[Data for the task Boundary: Start]

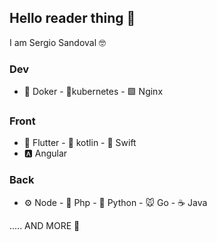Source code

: ## Hello reader thing 👋
I am Sergio Sandoval 🤓
### Dev
- 🐳 Doker - 🐙kubernetes - 🟩 Nginx
### Front
- 📱 Flutter - 📱 kotlin - 📱 Swift
- 🅰 Angular
### Back
- ⚙ Node - 🐘 Php - 🐍 Python - 🐭 Go - ☕ Java

..... AND MORE 🦄
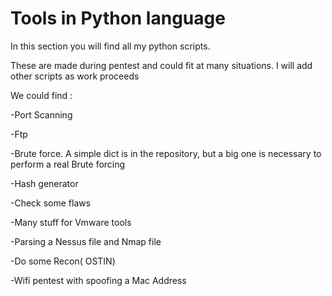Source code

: Tools in Python  language
=========================

In this section you will find all my python scripts.

These are made during pentest and could fit at many situations. I will add other scripts as work proceeds

We could find : 

-Port Scanning
              
-Ftp
              
-Brute force. A simple dict is in the repository, but a big one is necessary to perform a real Brute forcing
              
-Hash generator
                
-Check some flaws
               
-Many stuff for Vmware tools
               
-Parsing a Nessus file and Nmap file
                
-Do some Recon( OSTIN)
               
-Wifi pentest with spoofing a Mac Address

[Data for the task Boundary: End]

▸ Problem statement
Print only what lies in the material above starting at the line with "-Brute force. A" and ending at the line with "-Parsing a Nessus file and Nmap file", every line exactly as given.

▸ Answer box
-Brute force. A simple dict is in the repository, but a big one is necessary to perform a real Brute forcing
              
-Hash generator
                
-Check some flaws
               
-Many stuff for Vmware tools
               
-Parsing a Nessus file and Nmap file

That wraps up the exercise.